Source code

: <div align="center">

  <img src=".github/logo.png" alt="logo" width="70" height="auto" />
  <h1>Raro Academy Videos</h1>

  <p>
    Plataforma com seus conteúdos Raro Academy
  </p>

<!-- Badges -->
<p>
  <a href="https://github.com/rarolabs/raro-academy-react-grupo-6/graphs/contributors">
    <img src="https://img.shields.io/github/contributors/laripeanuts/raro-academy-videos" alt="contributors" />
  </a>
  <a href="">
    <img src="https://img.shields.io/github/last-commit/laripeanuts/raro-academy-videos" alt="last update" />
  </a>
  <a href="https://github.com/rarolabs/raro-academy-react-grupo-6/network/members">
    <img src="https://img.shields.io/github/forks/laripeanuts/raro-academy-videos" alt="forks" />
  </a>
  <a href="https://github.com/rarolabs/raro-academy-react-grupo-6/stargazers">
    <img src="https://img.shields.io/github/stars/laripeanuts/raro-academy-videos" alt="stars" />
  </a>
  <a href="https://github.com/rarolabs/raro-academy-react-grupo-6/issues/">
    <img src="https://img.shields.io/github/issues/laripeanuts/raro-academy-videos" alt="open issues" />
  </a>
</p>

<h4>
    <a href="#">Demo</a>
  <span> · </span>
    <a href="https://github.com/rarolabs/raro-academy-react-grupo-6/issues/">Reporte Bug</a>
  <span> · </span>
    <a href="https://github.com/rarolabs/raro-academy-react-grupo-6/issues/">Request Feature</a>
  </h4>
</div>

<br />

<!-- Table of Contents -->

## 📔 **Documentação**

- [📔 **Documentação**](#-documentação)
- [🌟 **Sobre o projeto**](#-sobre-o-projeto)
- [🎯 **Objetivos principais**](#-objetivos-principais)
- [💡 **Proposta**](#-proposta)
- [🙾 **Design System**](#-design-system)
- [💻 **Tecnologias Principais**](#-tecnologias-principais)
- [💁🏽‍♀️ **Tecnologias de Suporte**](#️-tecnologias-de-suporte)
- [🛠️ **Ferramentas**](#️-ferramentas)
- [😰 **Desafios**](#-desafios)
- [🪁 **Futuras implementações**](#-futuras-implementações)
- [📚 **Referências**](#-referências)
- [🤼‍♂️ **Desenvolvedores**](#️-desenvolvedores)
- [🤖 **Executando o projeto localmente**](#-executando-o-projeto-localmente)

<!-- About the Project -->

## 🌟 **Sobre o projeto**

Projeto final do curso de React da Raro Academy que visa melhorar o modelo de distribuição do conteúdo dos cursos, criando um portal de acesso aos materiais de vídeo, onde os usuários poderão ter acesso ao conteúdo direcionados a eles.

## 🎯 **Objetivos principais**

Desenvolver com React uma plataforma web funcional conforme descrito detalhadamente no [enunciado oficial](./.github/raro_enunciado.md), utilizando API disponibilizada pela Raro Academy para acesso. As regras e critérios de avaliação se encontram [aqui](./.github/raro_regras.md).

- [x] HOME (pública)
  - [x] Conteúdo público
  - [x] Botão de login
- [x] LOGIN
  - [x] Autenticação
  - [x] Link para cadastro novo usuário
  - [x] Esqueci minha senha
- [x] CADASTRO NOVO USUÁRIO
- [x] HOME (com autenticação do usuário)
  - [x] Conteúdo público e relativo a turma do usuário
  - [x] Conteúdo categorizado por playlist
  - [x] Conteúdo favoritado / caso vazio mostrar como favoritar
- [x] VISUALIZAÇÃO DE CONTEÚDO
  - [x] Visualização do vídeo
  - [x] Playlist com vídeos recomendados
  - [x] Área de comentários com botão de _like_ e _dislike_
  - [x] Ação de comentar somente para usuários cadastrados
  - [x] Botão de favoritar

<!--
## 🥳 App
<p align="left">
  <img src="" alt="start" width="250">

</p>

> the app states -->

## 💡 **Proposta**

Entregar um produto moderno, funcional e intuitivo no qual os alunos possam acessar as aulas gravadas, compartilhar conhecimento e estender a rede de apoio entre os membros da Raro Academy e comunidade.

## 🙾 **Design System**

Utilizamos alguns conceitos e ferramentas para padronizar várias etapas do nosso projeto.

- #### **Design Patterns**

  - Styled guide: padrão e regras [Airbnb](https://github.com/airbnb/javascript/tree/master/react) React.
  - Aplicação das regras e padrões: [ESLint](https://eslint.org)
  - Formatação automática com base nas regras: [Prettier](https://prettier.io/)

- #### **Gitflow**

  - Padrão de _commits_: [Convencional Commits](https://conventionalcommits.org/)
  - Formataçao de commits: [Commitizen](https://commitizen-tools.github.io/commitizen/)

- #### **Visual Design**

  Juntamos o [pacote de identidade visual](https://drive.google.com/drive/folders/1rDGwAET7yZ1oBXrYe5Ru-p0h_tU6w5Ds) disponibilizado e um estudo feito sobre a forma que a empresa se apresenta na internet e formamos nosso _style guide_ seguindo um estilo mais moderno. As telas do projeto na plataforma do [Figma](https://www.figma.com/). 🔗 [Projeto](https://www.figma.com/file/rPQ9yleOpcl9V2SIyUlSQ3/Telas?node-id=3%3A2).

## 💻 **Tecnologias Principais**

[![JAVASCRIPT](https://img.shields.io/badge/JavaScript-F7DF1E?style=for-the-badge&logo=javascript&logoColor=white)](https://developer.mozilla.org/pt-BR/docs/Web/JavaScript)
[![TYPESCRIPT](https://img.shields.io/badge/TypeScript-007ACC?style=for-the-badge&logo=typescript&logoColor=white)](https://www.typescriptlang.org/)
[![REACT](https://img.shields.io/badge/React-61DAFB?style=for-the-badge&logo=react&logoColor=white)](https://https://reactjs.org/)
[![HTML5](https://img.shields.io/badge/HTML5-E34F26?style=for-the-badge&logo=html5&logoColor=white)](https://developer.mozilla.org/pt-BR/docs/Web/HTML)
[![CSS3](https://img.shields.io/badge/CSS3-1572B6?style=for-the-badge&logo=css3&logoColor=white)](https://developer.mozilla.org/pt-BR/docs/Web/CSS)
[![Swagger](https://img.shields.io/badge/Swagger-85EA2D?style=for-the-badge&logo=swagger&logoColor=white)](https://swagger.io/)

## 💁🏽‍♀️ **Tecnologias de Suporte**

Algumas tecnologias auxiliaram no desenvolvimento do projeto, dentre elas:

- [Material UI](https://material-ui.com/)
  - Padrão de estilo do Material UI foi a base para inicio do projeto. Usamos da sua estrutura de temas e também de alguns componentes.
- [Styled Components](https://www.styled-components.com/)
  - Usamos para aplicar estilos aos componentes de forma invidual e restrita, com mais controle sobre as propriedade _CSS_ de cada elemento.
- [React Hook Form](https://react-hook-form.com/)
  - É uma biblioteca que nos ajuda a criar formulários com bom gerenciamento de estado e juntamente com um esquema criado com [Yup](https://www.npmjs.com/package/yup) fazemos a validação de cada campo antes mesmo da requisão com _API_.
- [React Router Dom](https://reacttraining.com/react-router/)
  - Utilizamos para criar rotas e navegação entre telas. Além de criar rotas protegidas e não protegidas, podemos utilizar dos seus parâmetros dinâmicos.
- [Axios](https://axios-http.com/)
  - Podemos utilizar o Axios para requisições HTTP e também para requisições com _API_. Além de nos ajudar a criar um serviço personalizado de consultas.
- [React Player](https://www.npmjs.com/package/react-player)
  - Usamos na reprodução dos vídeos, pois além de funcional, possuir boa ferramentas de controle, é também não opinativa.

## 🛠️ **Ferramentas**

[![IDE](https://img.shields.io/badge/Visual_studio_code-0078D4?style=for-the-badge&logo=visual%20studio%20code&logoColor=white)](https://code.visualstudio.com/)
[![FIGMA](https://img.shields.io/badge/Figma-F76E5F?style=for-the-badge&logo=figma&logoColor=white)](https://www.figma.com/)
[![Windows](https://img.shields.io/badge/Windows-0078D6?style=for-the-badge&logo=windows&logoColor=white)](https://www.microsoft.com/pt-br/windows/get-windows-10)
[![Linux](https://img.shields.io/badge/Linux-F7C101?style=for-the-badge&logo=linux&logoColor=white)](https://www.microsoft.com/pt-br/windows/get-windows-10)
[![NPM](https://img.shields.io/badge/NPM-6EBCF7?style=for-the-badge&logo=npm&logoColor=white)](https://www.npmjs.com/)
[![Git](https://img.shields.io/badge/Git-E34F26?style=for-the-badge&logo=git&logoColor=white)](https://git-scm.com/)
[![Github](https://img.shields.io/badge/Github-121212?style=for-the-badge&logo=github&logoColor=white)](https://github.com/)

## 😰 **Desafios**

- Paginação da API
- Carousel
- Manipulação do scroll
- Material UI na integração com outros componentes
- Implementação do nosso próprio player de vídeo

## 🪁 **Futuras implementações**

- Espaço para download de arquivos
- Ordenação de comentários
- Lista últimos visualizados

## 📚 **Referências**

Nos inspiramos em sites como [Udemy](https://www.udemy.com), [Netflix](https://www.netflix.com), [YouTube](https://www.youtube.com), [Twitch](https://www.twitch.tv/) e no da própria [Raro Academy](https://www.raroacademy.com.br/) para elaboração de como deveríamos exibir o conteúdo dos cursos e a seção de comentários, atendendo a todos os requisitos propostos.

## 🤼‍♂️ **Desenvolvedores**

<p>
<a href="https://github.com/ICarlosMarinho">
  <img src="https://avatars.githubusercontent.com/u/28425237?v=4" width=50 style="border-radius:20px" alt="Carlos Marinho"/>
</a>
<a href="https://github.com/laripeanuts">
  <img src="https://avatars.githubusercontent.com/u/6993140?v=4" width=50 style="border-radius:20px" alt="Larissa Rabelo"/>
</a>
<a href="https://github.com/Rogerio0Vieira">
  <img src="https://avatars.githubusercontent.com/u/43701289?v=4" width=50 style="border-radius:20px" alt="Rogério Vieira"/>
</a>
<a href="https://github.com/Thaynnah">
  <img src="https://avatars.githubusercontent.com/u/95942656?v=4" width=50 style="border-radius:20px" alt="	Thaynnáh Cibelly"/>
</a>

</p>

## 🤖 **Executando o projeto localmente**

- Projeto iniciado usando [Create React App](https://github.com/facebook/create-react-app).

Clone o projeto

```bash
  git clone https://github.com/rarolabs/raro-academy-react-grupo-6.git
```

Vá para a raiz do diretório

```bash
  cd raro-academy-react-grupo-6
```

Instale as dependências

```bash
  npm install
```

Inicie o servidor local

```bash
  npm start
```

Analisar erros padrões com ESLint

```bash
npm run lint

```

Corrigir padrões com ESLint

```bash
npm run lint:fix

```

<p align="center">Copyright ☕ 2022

----

Instructions to follow: Looking back over the data above, restate word for word the lines that begin at the line with "- [x] Botão de login" and end at the line with "- Padrão de _commits_: [Convencional", inclusive.

Result:
  - [x] Botão de login
- [x] LOGIN
  - [x] Autenticação
  - [x] Link para cadastro novo usuário
  - [x] Esqueci minha senha
- [x] CADASTRO NOVO USUÁRIO
- [x] HOME (com autenticação do usuário)
  - [x] Conteúdo público e relativo a turma do usuário
  - [x] Conteúdo categorizado por playlist
  - [x] Conteúdo favoritado / caso vazio mostrar como favoritar
- [x] VISUALIZAÇÃO DE CONTEÚDO
  - [x] Visualização do vídeo
  - [x] Playlist com vídeos recomendados
  - [x] Área de comentários com botão de _like_ e _dislike_
  - [x] Ação de comentar somente para usuários cadastrados
  - [x] Botão de favoritar

<!--
## 🥳 App
<p align="left">
  <img src="" alt="start" width="250">

</p>

> the app states -->

## 💡 **Proposta**

Entregar um produto moderno, funcional e intuitivo no qual os alunos possam acessar as aulas gravadas, compartilhar conhecimento e estender a rede de apoio entre os membros da Raro Academy e comunidade.

## 🙾 **Design System**

Utilizamos alguns conceitos e ferramentas para padronizar várias etapas do nosso projeto.

- #### **Design Patterns**

  - Styled guide: padrão e regras [Airbnb](https://github.com/airbnb/javascript/tree/master/react) React.
  - Aplicação das regras e padrões: [ESLint](https://eslint.org)
  - Formatação automática com base nas regras: [Prettier](https://prettier.io/)

- #### **Gitflow**

  - Padrão de _commits_: [Convencional Commits](https://conventionalcommits.org/)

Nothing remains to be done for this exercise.